Almost without warning, we are into the last few weeks of the year. This is often a time when companies review the year and consider how to do things better as they plan for the year ahead. Company leadership and staff, too, may be engaged in formal appraisals and informal conversations focussed on improving their personal contribution and leadership impact at work.
We often call this process “self-reflection” without thinking very much about what the term means. It might help to improve the outcome if we thought a little bit about what we are really trying to achieve beyond just “thinking about things” which is an unstructured, and usually unhelpful exercise.
“Reflect”, and “reflection” are amongst several English words which mean one thing, and its opposite. On the one hand, to reflect is literally to send back (as in reflecting light or an image). However, it also means to look inside oneself or to look deeply into a question. Exploring the different meanings of the word may help us to reflect more effectively.
First, we might learn the lesson of Narcissus. The Greek legend tells of the beautiful young hunter who callously rejected all suitors including the nymph Echo who fell in love with him. His unkind rejection of her led her to pine and fade away until she was nothing but a voice in the woods, repeating the words of others. Narcissus was punished for his cruelty by Nemesis, the goddess of revenge. Hunting one day, he stooped to drink from the pond and fell in love with his own reflection. When he tried to drink, the picture disappeared. He could neither move on nor drink and eventually faded away himself – dying of thirst in one version of the story.
One lesson from this myth is that having either too little self-esteem (Echo) or an excess of self-love (Narcissus) can be fatal to living successfully in the world. Another is that staring endlessly at our reflection does nothing to enhance our understanding of ourselves or our ability to be effective in a world in which we are defined by our interactions with others. It follows, ironically, that if we want to reflect on ourselves and our leadership impact, we need first to know how others see us. We need to see ourselves reflected in the images that others have of us, and that is determined by their daily experience of us. To quote a much more modern legend: in Batman Begins (2005), Rachel Dawes says to Bruce Banner: “Deep down you may be the same great kid you used to be. But it’s not who you are underneath, it’s what you do that defines you.”
To learn how others experience what we do, however, we need some help. We can just ask people of course, but there are two problems with this. The first is that we need to know exactly what it is that we should ask. The second is that both colleagues and (particularly) direct reports, may have good reason not to be entirely honest in their reflections. Colleagues may simply not want to “rock the boat” in their relationship, and direct reports may well be anxious about the effect of giving critical feedback to those who have substantial power over their life at work and indeed their careers.
A 360° assessment, properly done, addresses both these difficulties. Constructed with both deep experience of the world of work, and with psychological insight, the questionnaire will ask a wide enough range of questions of all respondents to give a well-rounded picture (reflection) of how they experience you at work. Secondly, the anonymity allows them space to consider the answers and for a level of honesty you are unlikely to experience if you ask the same questions face to face.

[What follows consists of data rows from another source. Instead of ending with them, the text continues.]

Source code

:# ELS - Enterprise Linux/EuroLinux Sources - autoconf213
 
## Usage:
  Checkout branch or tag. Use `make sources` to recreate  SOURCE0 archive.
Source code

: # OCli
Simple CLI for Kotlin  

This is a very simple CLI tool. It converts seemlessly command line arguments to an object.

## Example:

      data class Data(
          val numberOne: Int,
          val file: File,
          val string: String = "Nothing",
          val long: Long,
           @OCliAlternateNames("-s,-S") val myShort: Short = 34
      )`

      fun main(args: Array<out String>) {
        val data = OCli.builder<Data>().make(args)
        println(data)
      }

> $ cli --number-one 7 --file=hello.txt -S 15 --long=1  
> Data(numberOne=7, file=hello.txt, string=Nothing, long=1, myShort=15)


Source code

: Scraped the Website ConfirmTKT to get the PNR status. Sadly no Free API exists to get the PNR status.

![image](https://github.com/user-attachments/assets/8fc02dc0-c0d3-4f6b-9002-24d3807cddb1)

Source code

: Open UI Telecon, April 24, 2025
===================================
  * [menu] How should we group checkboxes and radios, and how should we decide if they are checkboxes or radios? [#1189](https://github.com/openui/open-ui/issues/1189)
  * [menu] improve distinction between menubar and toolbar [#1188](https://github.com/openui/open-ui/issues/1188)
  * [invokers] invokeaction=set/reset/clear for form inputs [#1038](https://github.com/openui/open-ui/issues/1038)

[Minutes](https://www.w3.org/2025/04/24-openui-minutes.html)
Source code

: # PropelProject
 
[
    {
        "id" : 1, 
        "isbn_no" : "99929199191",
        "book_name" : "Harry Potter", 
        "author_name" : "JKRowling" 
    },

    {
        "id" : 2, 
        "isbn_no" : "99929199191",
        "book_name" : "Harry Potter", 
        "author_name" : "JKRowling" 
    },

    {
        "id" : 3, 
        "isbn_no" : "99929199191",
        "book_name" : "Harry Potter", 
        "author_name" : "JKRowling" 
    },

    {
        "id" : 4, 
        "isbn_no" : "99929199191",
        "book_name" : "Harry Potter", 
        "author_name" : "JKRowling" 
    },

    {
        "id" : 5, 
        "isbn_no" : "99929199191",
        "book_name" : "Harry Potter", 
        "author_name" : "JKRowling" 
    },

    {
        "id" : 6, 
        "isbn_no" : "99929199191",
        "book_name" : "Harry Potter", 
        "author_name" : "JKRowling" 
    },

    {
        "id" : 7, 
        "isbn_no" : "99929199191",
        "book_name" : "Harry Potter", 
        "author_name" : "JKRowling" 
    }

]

The self-reflection comes not from looking at ourselves in the mirror or the pond, but by seeing ourselves reflected in the responses of others. This is the essential lesson of Ubuntu: a person is a person through other people.
There is another feature of 360° assessments that is important to consider. We are seeing ourselves reflected in several other people’s responses, rather than just one person’s view. And usually it becomes clear that we look quite different in different people’s eyes. On the one hand this may be disconcerting and poses the question: “who (or where) am I in all of this?”. On the other hand, it should be quite comforting, because it frees us from the obligation of trying to be exactly the same person for everyone we work with. We learn that is impossible, because everyone will have a different image of who we are.
In this perspective, self-reflection becomes an exercise in using the reflections from many different people as data with which to look at ourselves and how we want to be defined. We learn useful things about how people experience us. We could be both pleasantly and unpleasantly surprised. And it is from these surprises that we may choose how to respond, what changes we wish to make, and what resources we have that can be deployed to effect those changes in impact.
When I am giving feedback to managers who have undergone 360° assessments, I regularly have to reinforce the idea that you do not have to try and improve your rating in every behaviour, or even each category of behaviours. Your real job is to respond to Rachel Dawes’ implied challenge to Bruce Banner: which qualities do you want to show the world? And what should you do from day to day in order to bring those qualities to life?
The personal development plan that emerges from this process should identify two or three areas where you want to change how people at work experience you, and a few challenging but attainable steps to be taken in order to achieve those changes. And, over time, you should seek feedback (literally reflections) from others as to how they now experience you.
Most of the time we go about our business looking at the world through the eyes of the person we are. Self-reflection is a way of creating an image, or multiple images, of who we are by asking others. We can look at those images thoughtfully, with a view to changing some of how we appear to others. We achieve this by changing how they experience what we do. However, we will get nowhere by either just staring lovingly at ourselves as Narcissus did, or by giving others total power over who we are by becoming their Echo.